My Journey to a Belief in Nonviolence
by Ted Grimsrud
< The Weather Vane -- Eastern Mennonite University >
27 September 2001

My father was a proud veteran of World War II. He fought for three years in the South Pacific. He hardly ever talked about his experiences, but I think the movies "Saving Private Ryan" and "The Thin Red Line" give some sense of what he experienced.

He was wounded. He contracted malaria. He saw his best friend (named Ted) die. As far as I know to his dying day in 1984 he believed he had done the right thing.

He only talked with me once about his time in the Army. That was during the summer of 1971, just prior to my senior year in high school. My sister had married a military man, and that summer we gathered to celebrate the birth of my niece.

My father and my brother-in-law both tried to persuade me to seek entrance into one of the military academies. My father told me that his Army experience had been very good. He expected I would have a good experience, too.

In remembering that conversation now, I am struck with the significance of the year 1971. The United States was engaged, deeply engaged, in the Vietnam War. And my father wanted me to go into the military.

Something else happened during that summer. I became a Christian. The church I began attending taught me two things from the beginning. The Bible is the authoritative Word of God. And, the United States is an especially favored country in God's sight. I heard sermon after sermon about God's support for America.

In time, though, I became convinced that these two beliefs -- the authority of the Bible and God's support for American military actions -- could not be held together. I ultimately had to choose between them.

My father had joined the Army as a Christian -- the son of a pastor. He apparently felt there was no tension between Christian faith and patriotism.

However, both he and my mother always encouraged me to think for myself, to base my moral convictions on my own commitments and not simply blindly to follow their values.

I don't know what precisely moved me in a different direction from my parents and my first church on faith and warfare. I do know that I was clearly taught in churches I attended that my ethics should be determined most of all by the teaching of scripture. Maybe, as well, simply being a college student during the years of the Vietnam War and the Watergate crisis made me aware that the U.S. government was capable of lies and corruption.

I do know that in time my heart and mind united in the conviction that I must obey God as I heard God and not human government, should their demands diverge.

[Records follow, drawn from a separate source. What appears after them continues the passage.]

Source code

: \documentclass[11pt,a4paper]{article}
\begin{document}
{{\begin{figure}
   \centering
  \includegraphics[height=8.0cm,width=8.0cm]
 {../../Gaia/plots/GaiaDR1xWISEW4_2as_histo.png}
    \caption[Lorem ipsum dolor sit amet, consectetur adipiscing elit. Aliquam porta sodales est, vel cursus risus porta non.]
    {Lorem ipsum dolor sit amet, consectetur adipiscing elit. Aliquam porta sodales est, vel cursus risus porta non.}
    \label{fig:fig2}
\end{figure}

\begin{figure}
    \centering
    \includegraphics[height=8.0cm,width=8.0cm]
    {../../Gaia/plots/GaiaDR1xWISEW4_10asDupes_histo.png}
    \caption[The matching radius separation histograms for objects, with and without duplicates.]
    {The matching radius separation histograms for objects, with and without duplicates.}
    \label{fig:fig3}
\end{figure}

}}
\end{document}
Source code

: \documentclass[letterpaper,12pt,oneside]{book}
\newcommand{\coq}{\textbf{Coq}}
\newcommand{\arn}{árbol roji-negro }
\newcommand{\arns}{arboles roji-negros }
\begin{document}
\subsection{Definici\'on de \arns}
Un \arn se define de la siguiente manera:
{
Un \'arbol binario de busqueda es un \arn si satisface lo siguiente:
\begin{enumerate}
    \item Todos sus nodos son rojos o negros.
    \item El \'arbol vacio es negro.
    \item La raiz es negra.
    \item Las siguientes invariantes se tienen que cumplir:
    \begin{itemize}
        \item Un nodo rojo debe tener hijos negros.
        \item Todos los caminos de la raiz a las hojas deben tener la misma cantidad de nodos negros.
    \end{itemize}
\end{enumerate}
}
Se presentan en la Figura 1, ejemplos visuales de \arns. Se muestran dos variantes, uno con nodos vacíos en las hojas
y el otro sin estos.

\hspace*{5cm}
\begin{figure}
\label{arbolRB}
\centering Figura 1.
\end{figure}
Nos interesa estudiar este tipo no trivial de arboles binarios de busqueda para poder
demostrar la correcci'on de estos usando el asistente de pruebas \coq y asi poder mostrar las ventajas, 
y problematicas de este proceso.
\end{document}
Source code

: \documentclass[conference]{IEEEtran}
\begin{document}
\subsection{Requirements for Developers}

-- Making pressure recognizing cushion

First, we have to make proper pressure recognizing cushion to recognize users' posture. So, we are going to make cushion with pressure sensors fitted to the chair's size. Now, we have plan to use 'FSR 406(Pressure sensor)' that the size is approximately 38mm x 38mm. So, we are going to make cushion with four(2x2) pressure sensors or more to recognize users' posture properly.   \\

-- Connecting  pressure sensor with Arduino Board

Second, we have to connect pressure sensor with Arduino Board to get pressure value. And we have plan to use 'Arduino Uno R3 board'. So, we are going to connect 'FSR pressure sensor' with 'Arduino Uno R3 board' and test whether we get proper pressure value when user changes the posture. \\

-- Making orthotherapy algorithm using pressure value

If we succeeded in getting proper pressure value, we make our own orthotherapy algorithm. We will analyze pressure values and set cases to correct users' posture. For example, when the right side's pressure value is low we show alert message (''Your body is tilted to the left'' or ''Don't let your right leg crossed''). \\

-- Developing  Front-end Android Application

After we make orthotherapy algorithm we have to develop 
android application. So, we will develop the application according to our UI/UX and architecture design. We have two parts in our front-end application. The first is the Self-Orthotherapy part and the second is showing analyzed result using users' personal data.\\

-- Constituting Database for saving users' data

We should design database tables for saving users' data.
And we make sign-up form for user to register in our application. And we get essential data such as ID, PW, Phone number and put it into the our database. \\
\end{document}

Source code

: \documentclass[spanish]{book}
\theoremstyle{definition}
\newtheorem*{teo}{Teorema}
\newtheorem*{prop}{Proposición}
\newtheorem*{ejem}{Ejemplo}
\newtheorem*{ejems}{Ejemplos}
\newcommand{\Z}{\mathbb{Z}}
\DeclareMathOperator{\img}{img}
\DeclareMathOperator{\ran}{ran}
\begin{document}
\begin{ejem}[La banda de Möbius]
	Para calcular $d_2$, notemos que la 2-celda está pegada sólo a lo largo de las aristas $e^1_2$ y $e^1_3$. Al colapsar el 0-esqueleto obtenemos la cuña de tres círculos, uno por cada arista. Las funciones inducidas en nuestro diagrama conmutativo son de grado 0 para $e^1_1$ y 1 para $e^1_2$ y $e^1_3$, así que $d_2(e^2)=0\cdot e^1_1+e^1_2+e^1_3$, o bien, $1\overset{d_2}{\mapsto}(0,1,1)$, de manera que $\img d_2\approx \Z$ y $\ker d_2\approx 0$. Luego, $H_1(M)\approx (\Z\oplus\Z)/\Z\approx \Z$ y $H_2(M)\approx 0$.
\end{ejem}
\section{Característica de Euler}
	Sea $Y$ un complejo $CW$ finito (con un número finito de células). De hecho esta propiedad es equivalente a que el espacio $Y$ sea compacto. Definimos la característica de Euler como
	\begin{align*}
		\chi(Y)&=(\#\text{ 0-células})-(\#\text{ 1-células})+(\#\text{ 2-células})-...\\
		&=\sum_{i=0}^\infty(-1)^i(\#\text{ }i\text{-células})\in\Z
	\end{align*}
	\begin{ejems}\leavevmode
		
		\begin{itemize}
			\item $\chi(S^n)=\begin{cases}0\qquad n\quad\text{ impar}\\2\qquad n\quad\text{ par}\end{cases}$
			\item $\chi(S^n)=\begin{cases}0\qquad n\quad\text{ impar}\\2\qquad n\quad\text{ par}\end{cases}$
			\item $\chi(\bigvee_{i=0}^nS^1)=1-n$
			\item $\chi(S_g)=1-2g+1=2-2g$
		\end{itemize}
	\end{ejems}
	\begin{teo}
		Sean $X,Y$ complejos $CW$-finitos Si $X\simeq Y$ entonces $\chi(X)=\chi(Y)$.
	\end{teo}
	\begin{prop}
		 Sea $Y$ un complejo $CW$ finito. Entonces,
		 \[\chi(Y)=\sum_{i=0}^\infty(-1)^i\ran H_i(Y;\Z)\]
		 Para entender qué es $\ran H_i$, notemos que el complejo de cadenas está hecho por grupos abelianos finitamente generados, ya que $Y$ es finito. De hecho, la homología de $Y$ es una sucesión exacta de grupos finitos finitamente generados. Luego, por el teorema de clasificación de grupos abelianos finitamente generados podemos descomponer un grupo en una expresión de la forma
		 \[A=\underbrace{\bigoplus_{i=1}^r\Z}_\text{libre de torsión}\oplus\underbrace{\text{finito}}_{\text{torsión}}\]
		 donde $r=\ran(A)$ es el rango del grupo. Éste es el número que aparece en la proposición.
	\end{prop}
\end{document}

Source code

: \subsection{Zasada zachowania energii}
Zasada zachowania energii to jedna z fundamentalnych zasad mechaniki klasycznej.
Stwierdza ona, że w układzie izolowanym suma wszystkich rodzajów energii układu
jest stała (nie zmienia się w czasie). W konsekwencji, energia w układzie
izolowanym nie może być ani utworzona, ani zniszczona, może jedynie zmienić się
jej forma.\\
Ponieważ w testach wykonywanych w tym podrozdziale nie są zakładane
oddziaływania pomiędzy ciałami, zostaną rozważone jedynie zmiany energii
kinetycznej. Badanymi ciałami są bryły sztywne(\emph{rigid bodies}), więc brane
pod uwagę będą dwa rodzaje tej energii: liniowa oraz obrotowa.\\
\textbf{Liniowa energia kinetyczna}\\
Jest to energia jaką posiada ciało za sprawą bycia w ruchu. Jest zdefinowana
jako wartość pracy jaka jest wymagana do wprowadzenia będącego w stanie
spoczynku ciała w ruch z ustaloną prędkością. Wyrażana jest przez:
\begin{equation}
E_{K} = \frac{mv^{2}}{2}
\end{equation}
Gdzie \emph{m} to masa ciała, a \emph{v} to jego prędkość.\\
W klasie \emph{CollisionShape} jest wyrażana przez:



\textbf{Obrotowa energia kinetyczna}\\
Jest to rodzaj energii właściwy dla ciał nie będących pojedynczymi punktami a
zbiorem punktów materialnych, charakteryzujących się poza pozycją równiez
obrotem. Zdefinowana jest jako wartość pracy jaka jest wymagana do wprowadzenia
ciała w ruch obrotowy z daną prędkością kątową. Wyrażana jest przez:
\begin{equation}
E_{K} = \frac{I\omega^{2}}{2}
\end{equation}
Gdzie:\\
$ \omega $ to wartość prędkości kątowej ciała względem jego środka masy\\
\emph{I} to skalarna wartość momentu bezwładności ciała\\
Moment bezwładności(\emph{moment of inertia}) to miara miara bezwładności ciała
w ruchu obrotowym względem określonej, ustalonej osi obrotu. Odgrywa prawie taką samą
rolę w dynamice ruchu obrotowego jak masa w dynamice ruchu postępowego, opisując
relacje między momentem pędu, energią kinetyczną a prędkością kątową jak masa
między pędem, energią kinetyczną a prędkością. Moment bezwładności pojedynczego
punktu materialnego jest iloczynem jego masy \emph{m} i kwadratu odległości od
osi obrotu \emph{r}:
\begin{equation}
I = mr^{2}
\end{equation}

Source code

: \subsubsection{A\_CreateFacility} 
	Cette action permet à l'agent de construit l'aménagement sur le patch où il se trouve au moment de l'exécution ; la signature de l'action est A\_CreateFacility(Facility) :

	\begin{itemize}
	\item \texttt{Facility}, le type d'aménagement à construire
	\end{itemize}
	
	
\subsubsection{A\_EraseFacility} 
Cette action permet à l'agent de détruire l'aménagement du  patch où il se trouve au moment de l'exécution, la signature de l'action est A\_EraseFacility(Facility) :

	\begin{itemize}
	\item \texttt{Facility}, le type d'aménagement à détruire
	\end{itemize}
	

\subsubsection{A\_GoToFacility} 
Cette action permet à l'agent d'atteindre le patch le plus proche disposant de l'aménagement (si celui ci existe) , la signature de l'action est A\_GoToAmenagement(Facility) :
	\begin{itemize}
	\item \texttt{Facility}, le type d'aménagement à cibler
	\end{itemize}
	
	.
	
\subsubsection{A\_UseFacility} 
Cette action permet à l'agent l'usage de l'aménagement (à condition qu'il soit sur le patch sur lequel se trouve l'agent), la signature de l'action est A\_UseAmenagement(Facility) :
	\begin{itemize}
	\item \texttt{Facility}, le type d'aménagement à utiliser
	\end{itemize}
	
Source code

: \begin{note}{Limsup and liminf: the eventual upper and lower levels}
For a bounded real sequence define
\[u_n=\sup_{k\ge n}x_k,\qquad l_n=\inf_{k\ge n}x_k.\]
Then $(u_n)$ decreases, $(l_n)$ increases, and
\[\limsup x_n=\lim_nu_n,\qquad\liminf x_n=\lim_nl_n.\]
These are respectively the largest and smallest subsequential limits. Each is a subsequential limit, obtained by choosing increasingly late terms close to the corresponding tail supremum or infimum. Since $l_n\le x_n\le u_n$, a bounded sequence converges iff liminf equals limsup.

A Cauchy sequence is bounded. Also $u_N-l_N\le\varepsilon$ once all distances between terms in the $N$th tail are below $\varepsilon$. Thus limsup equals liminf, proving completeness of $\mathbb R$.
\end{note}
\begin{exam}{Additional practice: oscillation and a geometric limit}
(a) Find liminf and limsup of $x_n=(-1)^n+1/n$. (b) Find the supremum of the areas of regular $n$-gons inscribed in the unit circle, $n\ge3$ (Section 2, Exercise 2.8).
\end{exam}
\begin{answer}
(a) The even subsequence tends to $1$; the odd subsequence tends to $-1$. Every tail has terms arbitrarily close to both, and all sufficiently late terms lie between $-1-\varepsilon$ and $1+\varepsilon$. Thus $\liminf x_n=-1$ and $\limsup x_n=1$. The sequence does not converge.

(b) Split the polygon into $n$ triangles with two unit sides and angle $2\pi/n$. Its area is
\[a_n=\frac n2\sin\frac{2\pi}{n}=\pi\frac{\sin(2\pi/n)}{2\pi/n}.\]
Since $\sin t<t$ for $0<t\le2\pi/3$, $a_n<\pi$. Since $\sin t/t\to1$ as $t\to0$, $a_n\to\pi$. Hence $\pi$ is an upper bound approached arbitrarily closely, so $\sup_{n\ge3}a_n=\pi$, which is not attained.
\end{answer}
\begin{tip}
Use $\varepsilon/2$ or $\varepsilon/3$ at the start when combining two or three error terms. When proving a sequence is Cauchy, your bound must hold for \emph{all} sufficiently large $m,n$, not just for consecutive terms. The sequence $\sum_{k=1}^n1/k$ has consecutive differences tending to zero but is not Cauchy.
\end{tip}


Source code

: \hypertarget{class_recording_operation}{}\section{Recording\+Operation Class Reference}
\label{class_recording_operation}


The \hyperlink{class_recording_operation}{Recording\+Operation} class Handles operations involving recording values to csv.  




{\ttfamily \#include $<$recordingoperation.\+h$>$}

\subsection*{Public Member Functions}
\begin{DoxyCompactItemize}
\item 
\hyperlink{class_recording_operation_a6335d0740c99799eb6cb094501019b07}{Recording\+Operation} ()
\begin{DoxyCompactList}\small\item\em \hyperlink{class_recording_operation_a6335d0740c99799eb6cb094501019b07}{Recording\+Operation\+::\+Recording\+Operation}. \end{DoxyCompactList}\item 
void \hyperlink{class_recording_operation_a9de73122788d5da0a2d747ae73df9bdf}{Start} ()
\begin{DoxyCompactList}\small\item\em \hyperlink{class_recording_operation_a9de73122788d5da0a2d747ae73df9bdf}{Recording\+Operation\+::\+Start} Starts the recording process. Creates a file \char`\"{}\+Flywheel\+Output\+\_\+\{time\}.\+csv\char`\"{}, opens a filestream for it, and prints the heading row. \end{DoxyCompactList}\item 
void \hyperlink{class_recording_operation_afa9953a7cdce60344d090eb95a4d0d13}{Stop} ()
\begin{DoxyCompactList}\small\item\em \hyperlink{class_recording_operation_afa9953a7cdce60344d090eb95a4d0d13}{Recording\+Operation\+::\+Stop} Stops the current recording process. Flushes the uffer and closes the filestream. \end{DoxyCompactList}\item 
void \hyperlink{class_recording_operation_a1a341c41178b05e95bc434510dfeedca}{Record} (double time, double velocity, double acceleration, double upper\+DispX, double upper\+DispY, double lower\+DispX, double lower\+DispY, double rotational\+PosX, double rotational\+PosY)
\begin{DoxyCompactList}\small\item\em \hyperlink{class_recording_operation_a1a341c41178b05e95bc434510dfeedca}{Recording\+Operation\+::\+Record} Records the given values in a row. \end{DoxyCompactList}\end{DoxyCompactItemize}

At that point, the reasons for such a conviction began to stream into my awareness. At the heart of these reasons from the state was a priority on Jesus' words and deeds -- love your enemies, go the second mile, do not retaliate, be merciful as God is merciful.

I came to see that the Old Testament, rather than contradicting Jesus' approach, actually provides the basis for his stance. The story of the prophets' disenchantment with nationalism and patriotism, their message that God was not behind the military actions of their nation, the vision of people from all nations coming to Mt. Zion in order to beat their swords into plowshare -- these elements of Old Testament faith provided a clear support for the conviction that one can, should, in fact must, look upon one's nation with great suspicion when that nation is issuing a call to warfare.

It became clear to me that for many Christians the basic issue tends to be how one thinks of one's nation. If one identifies first of all with one's nation, like my father did, one will automatically accept one's nation's call to arms and seek to understand one's faith in light of that acceptance.

On the other hand, if one views one's nation more critically and may (as the prophets did) imagine dissenting from the nation's demands, one will find it thinkable to say no to the call to arms.

I think about my father often. And about his father, the pastor. I wonder what they would think of my path. I imagine they would be pretty surprised and confused. I would love to discuss the Bible with them. I like to think they would have listened to me with care and recognized at least some of themselves in my faith and practice. I also like to think I could have helped them see some things a bit differently.

For the Christian, it should not be "my country right or wrong."